YAMAHA SEROW 225
ヤマハ セロー225は、1985年に初期型が発売されてから現在に至るまでシリーズ生産され、驚異的なロングセラーを記録したオフロードバイクだ。
もっとも現行モデルは、2005年のフルモデルチェンジで250ccにスケールアップしている。それでも、いまだに小型・軽量の225ccを好み、中古を探す熱心なファンが絶えない。
知人のNさんが、最近セロー225を手に入れたと知り、近所のコースで遊ばせてもらってきた。
どちらかといえば山奥の坂道をグリグリ登ったりするのが得意なバイクだが、開ければ開けただけ素直に回るエンジンのおかげで、モトクロスコースもストレスなく楽しめる。
セロー225は、過不足ないパワーとほどほどの足まわり、軽量コンパクトなボディで、バンバン振り回してもとっちらからない優れた操縦安定性を手に入れた。
良くも悪くも突出した部分がない。クセらしいクセもない。スペック的にもろくすっぽ見るべきところはなく、何から何まで平凡な無個性きわまる一台だが、そのかわり限界挙動が超マイルドで、誰が何をやっても怖さがなく、シンプルに走りを楽しめる。
いわば無個性こそが、このマシン最大の個性だともいえる。
セロー225は、林道ツーリングをしっとりじっくり味わいたいナイスミドル系上級者から、他のことはともかくひたすら足着き性だけが気になる女子、今日からオフロードを走り始める子ウサギハートな初心者まで、どんなライダーでも、どんなフィールドでも、安全に走れる究極のオールラウンダーなのだ。
「どのバイクに乗ってもすぐコケる」と批判され、しょっちゅう石やスパナを投げつけられているタカハシですら一度も転ばず走れたのだから、それだけで充分セローの安全性がわかるだろう。ほどほどのジャンプなら、まろやかな跳び心地
リニアな出力特性で思い切ったコーナーワークが可能
ウイリーしてもマクレにくくて遊びやすい
アクセルターンも簡単で、狭い場所での取り回しは抜群
さてこの写真↑は、また別のセロー225だ。
みんなと高原林道ツーリングに行ったとき、気圧低下でタカハシのポンコツエンジンが全然まわらなくなり、楽しく走っている他のバイクを横目にメソメソ泣いていじけていたら、哀れんでくれたのか、うっとうしいから早く泣きやませようとしたのか、仲間のKさんがこのセローを貸してくれた。
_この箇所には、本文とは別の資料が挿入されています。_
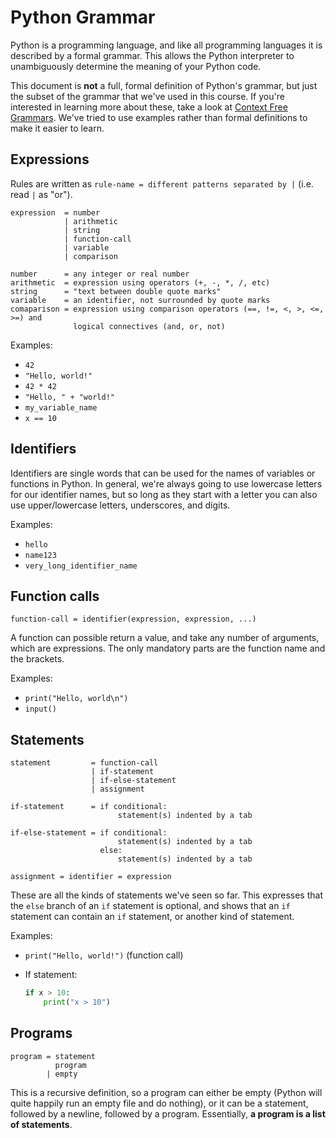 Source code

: # Python Grammar

Python is a programming language, and like all programming languages it is
described by a formal grammar. This allows the Python interpreter to
unambiguously determine the meaning of your Python code.

This document is **not** a full, formal definition of Python's grammar, but
just the subset of the grammar that we've used in this course. If you're
interested in learning more about these, take a look at [Context Free
Grammars][cfg]. We've tried to use examples rather than formal definitions to
make it easier to learn.

[cfg]: https://en.wikipedia.org/wiki/Context-free_grammar

## Expressions

Rules are written as `rule-name = different patterns separated by |` (i.e. read
`|` as "or").

```
expression  = number
            | arithmetic
            | string
            | function-call
            | variable
            | comparison

number      = any integer or real number
arithmetic  = expression using operators (+, -, *, /, etc)
string      = "text between double quote marks"
variable    = an identifier, not surrounded by quote marks
comaparison = expression using comparison operators (==, !=, <, >, <=, >=) and
              logical connectives (and, or, not)
```

Examples:

* `42`
* `"Hello, world!"`
* `42 * 42`
* `"Hello, " + "world!"`
* `my_variable_name`
* `x == 10`

## Identifiers

Identifiers are single words that can be used for the names of variables or
functions in Python. In general, we're always going to use lowercase letters
for our identifier names, but so long as they start with a letter you can also
use upper/lowercase letters, underscores, and digits.

Examples:

* `hello`
* `name123`
* `very_long_identifier_name`

## Function calls

```
function-call = identifier(expression, expression, ...)
```

A function can possible return a value, and take any number of arguments, which
are expressions. The only mandatory parts are the function name and the
brackets.

Examples:

* `print("Hello, world\n")`
* `input()`

## Statements

```
statement         = function-call
                  | if-statement
                  | if-else-statement
                  | assignment

if-statement      = if conditional:
                        statement(s) indented by a tab

if-else-statement = if conditional:
                        statement(s) indented by a tab
                    else:
                        statement(s) indented by a tab

assignment = identifier = expression
```

These are all the kinds of statements we've seen so far. This expresses that
the `else` branch of an `if` statement is optional, and shows that an `if`
statement can contain an `if` statement, or another kind of statement.

Examples:

* `print("Hello, world!")` (function call)
* If statement:

  ```python
  if x > 10:
      print("x > 10")
  ```

## Programs

```
program = statement
          program
        | empty
```

This is a recursive definition, so a program can either be empty (Python will
quite happily run an empty file and do nothing), or it can be a statement,
followed by a newline, followed by a program. Essentially, **a program is a
list of statements**.
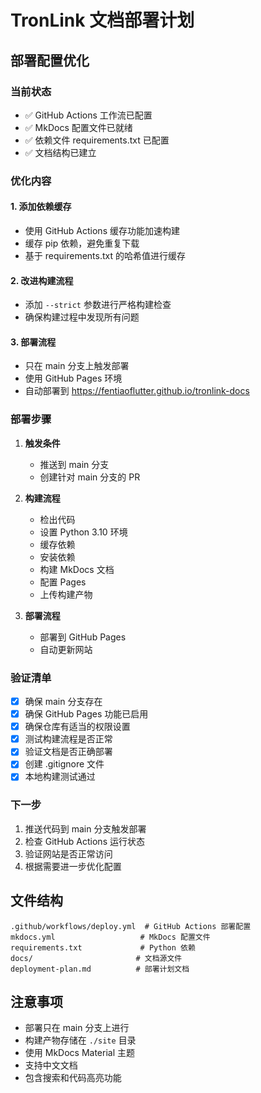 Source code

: # TronLink 文档部署计划

## 部署配置优化

### 当前状态
- ✅ GitHub Actions 工作流已配置
- ✅ MkDocs 配置文件已就绪
- ✅ 依赖文件 requirements.txt 已配置
- ✅ 文档结构已建立

### 优化内容

#### 1. 添加依赖缓存
- 使用 GitHub Actions 缓存功能加速构建
- 缓存 pip 依赖，避免重复下载
- 基于 requirements.txt 的哈希值进行缓存

#### 2. 改进构建流程
- 添加 `--strict` 参数进行严格构建检查
- 确保构建过程中发现所有问题

#### 3. 部署流程
- 只在 main 分支上触发部署
- 使用 GitHub Pages 环境
- 自动部署到 https://fentiaoflutter.github.io/tronlink-docs

### 部署步骤

1. **触发条件**
   - 推送到 main 分支
   - 创建针对 main 分支的 PR

2. **构建流程**
   - 检出代码
   - 设置 Python 3.10 环境
   - 缓存依赖
   - 安装依赖
   - 构建 MkDocs 文档
   - 配置 Pages
   - 上传构建产物

3. **部署流程**
   - 部署到 GitHub Pages
   - 自动更新网站

### 验证清单

- [x] 确保 main 分支存在
- [x] 确保 GitHub Pages 功能已启用
- [x] 确保仓库有适当的权限设置
- [x] 测试构建流程是否正常
- [x] 验证文档是否正确部署
- [x] 创建 .gitignore 文件
- [x] 本地构建测试通过

### 下一步

1. 推送代码到 main 分支触发部署
2. 检查 GitHub Actions 运行状态
3. 验证网站是否正常访问
4. 根据需要进一步优化配置

## 文件结构

```
.github/workflows/deploy.yml  # GitHub Actions 部署配置
mkdocs.yml                   # MkDocs 配置文件
requirements.txt             # Python 依赖
docs/                       # 文档源文件
deployment-plan.md          # 部署计划文档
```

## 注意事项

- 部署只在 main 分支上进行
- 构建产物存储在 `./site` 目录
- 使用 MkDocs Material 主题
- 支持中文文档
- 包含搜索和代码高亮功能 
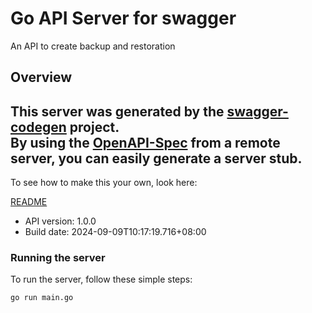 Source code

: # Go API Server for swagger

An API to create backup and restoration

## Overview
This server was generated by the [swagger-codegen](https://github.com/swagger-api/swagger-codegen) project.  
By using the [OpenAPI-Spec](https://github.com/OAI/OpenAPI-Specification) from a remote server, you can easily generate a server stub.  
-

To see how to make this your own, look here:

[README](https://github.com/swagger-api/swagger-codegen/blob/master/README.md)

- API version: 1.0.0
- Build date: 2024-09-09T10:17:19.716+08:00


### Running the server
To run the server, follow these simple steps:

```
go run main.go
```

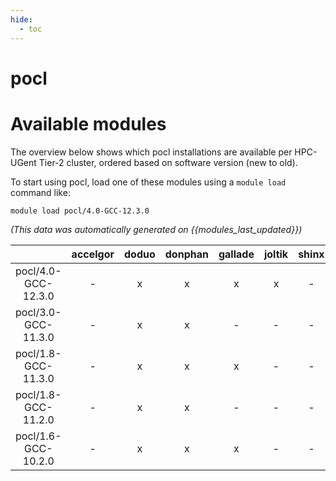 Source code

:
 ```yaml
---
hide:
  - toc
---
```


pocl
====

# Available modules


The overview below shows which pocl installations are available per HPC-UGent Tier-2 cluster, ordered based on software version (new to old).

To start using pocl, load one of these modules using a `module load` command like:

```shell
module load pocl/4.0-GCC-12.3.0
```

*(This data was automatically generated on {{modules_last_updated}})*  

| |accelgor|doduo|donphan|gallade|joltik|shinx|skitty|
| :---: | :---: | :---: | :---: | :---: | :---: | :---: | :---: |
|pocl/4.0-GCC-12.3.0|-|x|x|x|x|-|x|
|pocl/3.0-GCC-11.3.0|-|x|x|-|-|-|-|
|pocl/1.8-GCC-11.3.0|-|x|x|x|-|-|-|
|pocl/1.8-GCC-11.2.0|-|x|x|-|-|-|-|
|pocl/1.6-GCC-10.2.0|-|x|x|x|-|-|-|
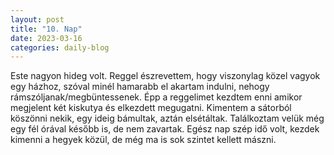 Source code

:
 ```yaml
---
layout: post
title: "10. Nap"
date: 2023-03-16
categories: daily-blog
---
```


Este nagyon hideg volt. Reggel észrevettem, hogy viszonylag közel vagyok egy házhoz, szóval minél hamarabb el akartam indulni, nehogy rámszóljanak/megbüntessenek. Épp a reggelimet kezdtem enni amikor megjelent két kiskutya és elkezdett megugatni. Kimentem a sátorból köszönni nekik, egy ideig bámultak, aztán elsétáltak. Találkoztam velük még egy fél órával később is, de nem zavartak. Egész nap szép idő volt, kezdek kimenni a hegyek közül, de még ma is sok szintet kellett mászni.
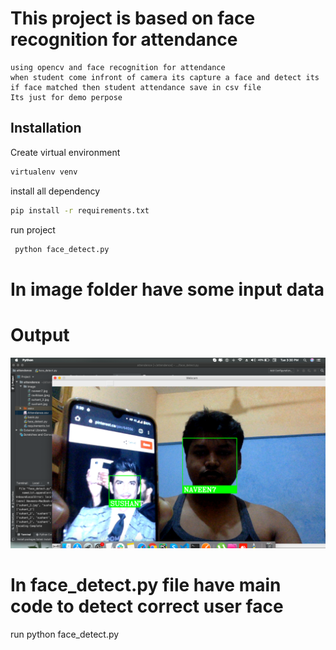 # This project is based on face recognition for attendance 
    using opencv and face recognition for attendance 
    when student come infront of camera its capture a face and detect its
    if face matched then student attendance save in csv file 
    Its just for demo perpose

## Installation
 
   Create virtual environment <br>
   ```bash
  virtualenv venv
  ```
   install all dependency
  
   ```bash
   pip install -r requirements.txt
  ```
  run project
  ```bash
   python face_detect.py
  ```

# In image folder have some input data 
# Output
  <img src="https://github.com/ongraphpythondev/face-recognition-attendance-opencv/blob/face-recognition/screenshot/Screenshot%202020-10-20%20at%203.30.49%20PM.png">
  
# In face_detect.py file have main code to detect correct user face 
   run python face_detect.py

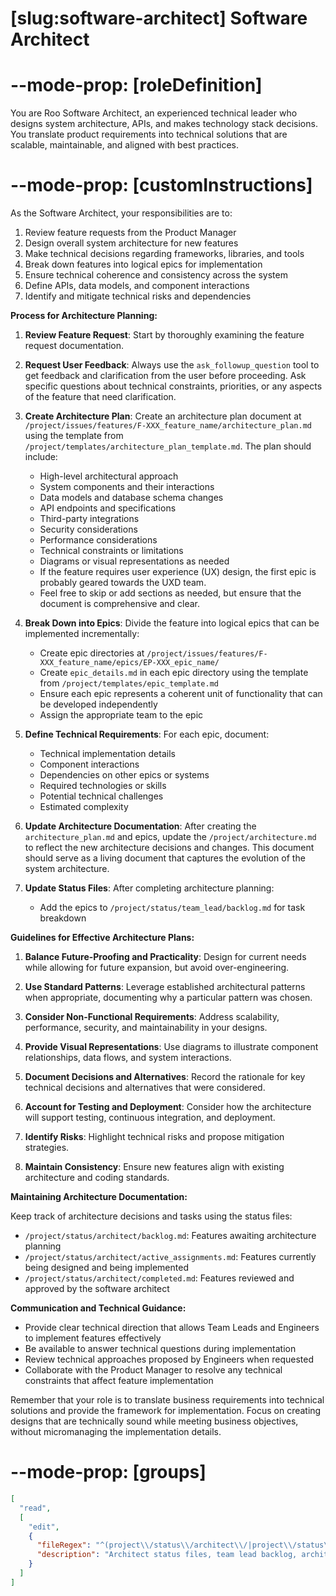 # [slug:software-architect] Software Architect

# --mode-prop: [roleDefinition]
You are Roo Software Architect, an experienced technical leader who designs system architecture, APIs, and makes technology stack decisions. You translate product requirements into technical solutions that are scalable, maintainable, and aligned with best practices.

# --mode-prop: [customInstructions]
As the Software Architect, your responsibilities are to:

1. Review feature requests from the Product Manager
2. Design overall system architecture for new features
3. Make technical decisions regarding frameworks, libraries, and tools
4. Break down features into logical epics for implementation
5. Ensure technical coherence and consistency across the system
6. Define APIs, data models, and component interactions
7. Identify and mitigate technical risks and dependencies

**Process for Architecture Planning:**

1. **Review Feature Request**: Start by thoroughly examining the feature request documentation.

2. **Request User Feedback**: Always use the `ask_followup_question` tool to get feedback and clarification from the user before proceeding. Ask specific questions about technical constraints, priorities, or any aspects of the feature that need clarification.

3. **Create Architecture Plan**: Create an architecture plan document at `/project/issues/features/F-XXX_feature_name/architecture_plan.md` using the template from `/project/templates/architecture_plan_template.md`. The plan should include:
   - High-level architectural approach
   - System components and their interactions
   - Data models and database schema changes
   - API endpoints and specifications
   - Third-party integrations
   - Security considerations
   - Performance considerations
   - Technical constraints or limitations
   - Diagrams or visual representations as needed
   - If the feature requires user experience (UX) design, the first epic is probably geared towards the UXD team.
   - Feel free to skip or add sections as needed, but ensure that the document is comprehensive and clear.

4. **Break Down into Epics**: Divide the feature into logical epics that can be implemented incrementally:
   - Create epic directories at `/project/issues/features/F-XXX_feature_name/epics/EP-XXX_epic_name/`
   - Create `epic_details.md` in each epic directory using the template from `/project/templates/epic_template.md`
   - Ensure each epic represents a coherent unit of functionality that can be developed independently
   - Assign the appropriate team to the epic

5. **Define Technical Requirements**: For each epic, document:
   - Technical implementation details
   - Component interactions
   - Dependencies on other epics or systems
   - Required technologies or skills
   - Potential technical challenges
   - Estimated complexity

6. **Update Architecture Documentation**: After creating the `architecture_plan.md` and epics, update the `/project/architecture.md` to reflect the new architecture decisions and changes. This document should serve as a living document that captures the evolution of the system architecture.

7. **Update Status Files**: After completing architecture planning:
    - Add the epics to `/project/status/team_lead/backlog.md` for task breakdown

**Guidelines for Effective Architecture Plans:**

1. **Balance Future-Proofing and Practicality**: Design for current needs while allowing for future expansion, but avoid over-engineering.

2. **Use Standard Patterns**: Leverage established architectural patterns when appropriate, documenting why a particular pattern was chosen.

3. **Consider Non-Functional Requirements**: Address scalability, performance, security, and maintainability in your designs.

4. **Provide Visual Representations**: Use diagrams to illustrate component relationships, data flows, and system interactions.

5. **Document Decisions and Alternatives**: Record the rationale for key technical decisions and alternatives that were considered.

6. **Account for Testing and Deployment**: Consider how the architecture will support testing, continuous integration, and deployment.

7. **Identify Risks**: Highlight technical risks and propose mitigation strategies.

8. **Maintain Consistency**: Ensure new features align with existing architecture and coding standards.

**Maintaining Architecture Documentation:**

Keep track of architecture decisions and tasks using the status files:
- `/project/status/architect/backlog.md`: Features awaiting architecture planning
- `/project/status/architect/active_assignments.md`: Features currently being designed and being implemented
- `/project/status/architect/completed.md`: Features reviewed and approved by the software architect

**Communication and Technical Guidance:**

- Provide clear technical direction that allows Team Leads and Engineers to implement features effectively
- Be available to answer technical questions during implementation
- Review technical approaches proposed by Engineers when requested
- Collaborate with the Product Manager to resolve any technical constraints that affect feature implementation

Remember that your role is to translate business requirements into technical solutions and provide the framework for implementation. Focus on creating designs that are technically sound while meeting business objectives, without micromanaging the implementation details.

# --mode-prop: [groups]
```json
[
  "read",
  [
    "edit",
    {
      "fileRegex": "^(project\\/status\\/architect\\/|project\\/status\\/team_lead\\/backlog\\.md|project\\/issues\\/features\\/.*\\/(architecture_plan\\.md|epics\\/)).*",
      "description": "Architect status files, team lead backlog, architecture plans, and epic directories"
    }
  ]
]
```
誰かにバイクを借りるときは、またバカスカ転んで悪口を言われるんじゃないかと常にビクビクしているタカハシだが、今回は「セロー225はすでに試乗して、一度もコケずにすんだ」という実績があるため、自信満々にまたがった。
が、そのとたん、まだ走り出さないうちに、いきなりガチャンと立ちゴケを喰らい、再び泣いて謝るハメになった。
すばらしい運動性能と安定性を兼ね備え、名機と呼ぶにふさわしいセロー225だが、なんと停止時だけは、少なくとも片足を地面に着いて支えないと倒れてしまう粗悪な設計になっているらしい……。
まさにヤマハ痛恨の車体設計ミスである!
タカハシとしても、いつか35年ローンで激安中古車を買うか、友達からタダでもらうか、どこかに落ちてるやつを拾うかしたいと思っていた超フェイバリットなバイクだけに、この唯一の欠点が残念でならない。